Computational biologist

Itsik Pe'er (Hebrew: איציק פאר) is a computational biologist and a Full Professor in the Department of Computer Science at Columbia University.

==Research and career==

Pe'er has created computational tools for the analysis of high-throughput DNA sequence data. In particular, he has developed an approach to map copy number variation from whole exome sequencing data. He has published approaches to quantify hidden relatedness and infer population structure using DNA data. He has conducted studies on the genetics of complex traits in Ashkenazi Jews, historically a relatively isolated population enabling identification of genetic risk factors for common disorders in all populations.
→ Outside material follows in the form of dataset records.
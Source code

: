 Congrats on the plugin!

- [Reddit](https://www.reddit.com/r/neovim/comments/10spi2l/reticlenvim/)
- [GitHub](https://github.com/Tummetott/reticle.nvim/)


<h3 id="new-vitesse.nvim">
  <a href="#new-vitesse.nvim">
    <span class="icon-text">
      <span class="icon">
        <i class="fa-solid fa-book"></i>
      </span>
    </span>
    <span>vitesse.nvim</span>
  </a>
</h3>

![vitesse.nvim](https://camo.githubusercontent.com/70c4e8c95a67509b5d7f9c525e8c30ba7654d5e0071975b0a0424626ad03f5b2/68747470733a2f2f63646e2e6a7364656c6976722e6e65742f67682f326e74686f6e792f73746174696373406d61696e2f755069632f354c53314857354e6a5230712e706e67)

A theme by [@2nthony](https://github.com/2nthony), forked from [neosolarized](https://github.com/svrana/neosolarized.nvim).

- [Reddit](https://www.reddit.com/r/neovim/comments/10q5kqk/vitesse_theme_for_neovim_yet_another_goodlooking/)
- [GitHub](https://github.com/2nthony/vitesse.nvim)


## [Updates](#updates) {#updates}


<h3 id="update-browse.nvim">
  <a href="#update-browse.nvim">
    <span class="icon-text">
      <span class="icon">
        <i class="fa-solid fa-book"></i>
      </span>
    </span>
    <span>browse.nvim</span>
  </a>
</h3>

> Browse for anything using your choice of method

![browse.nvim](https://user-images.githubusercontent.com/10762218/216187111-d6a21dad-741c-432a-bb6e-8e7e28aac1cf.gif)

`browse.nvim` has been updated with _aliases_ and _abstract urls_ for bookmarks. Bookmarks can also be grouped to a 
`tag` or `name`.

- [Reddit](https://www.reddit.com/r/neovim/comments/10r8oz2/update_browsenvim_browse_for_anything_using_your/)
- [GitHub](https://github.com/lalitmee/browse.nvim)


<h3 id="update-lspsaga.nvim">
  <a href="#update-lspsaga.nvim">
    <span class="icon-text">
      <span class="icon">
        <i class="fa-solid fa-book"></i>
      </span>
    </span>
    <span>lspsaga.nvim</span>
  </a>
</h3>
He is generating a comprehensive resource of genetic variants in the population for precision public health.

==Selected publications==

- Estimation of the multiple testing burden for genomewide association studies of nearly all common variants. I Pe'er, R Yelensky, D Altshuler, MJ Daly Genetic Epidemiology. 32(4):381-5. doi:10.1002/gepi.20303
- Evaluating and improving power in whole-genome association studies using fixed marker sets. I Pe'er, PIW de Bakker, J Maller, R Yelensky, D Altshuler, MJ Daly Nature Genetics. 38(6):663-667. doi:10.1038/ng1816
- Sequencing an Ashkenazi reference panel supports population-targeted personal genomics and illuminates Jewish and European origins. Shai Carmi, Ken Y Hui, Ethan Kochav, Xinmin Liu, James Xue, Fillan Grady, Saurav Guha, Kinnari Upadhyay, Dan Ben-Avraham, Semanti Mukherjee, B Monica Bowen, Tinu Thomas, Joseph Vijai, Marc Cruts, Guy Froyen, Diether Lambrechts, Stéphane Plaisance, Christine Van Broeckhoven, Philip Van Damme, Herwig Van Marck, Nir Barzilai, Ariel Darvasi, Kenneth Offit, Susan Bressman, Laurie J Ozelius, Inga Peter, Judy H Cho, Harry Ostrer, Gil Atzmon, Lorraine N Clark, Todd Lencz, Itsik Pe’er. Nature Communications. doi:10.1038/ncomms5835

==Personal life==

Itsik Pe'er is married to Dana Pe'er, a computational biologist at Sloan Kettering Institute.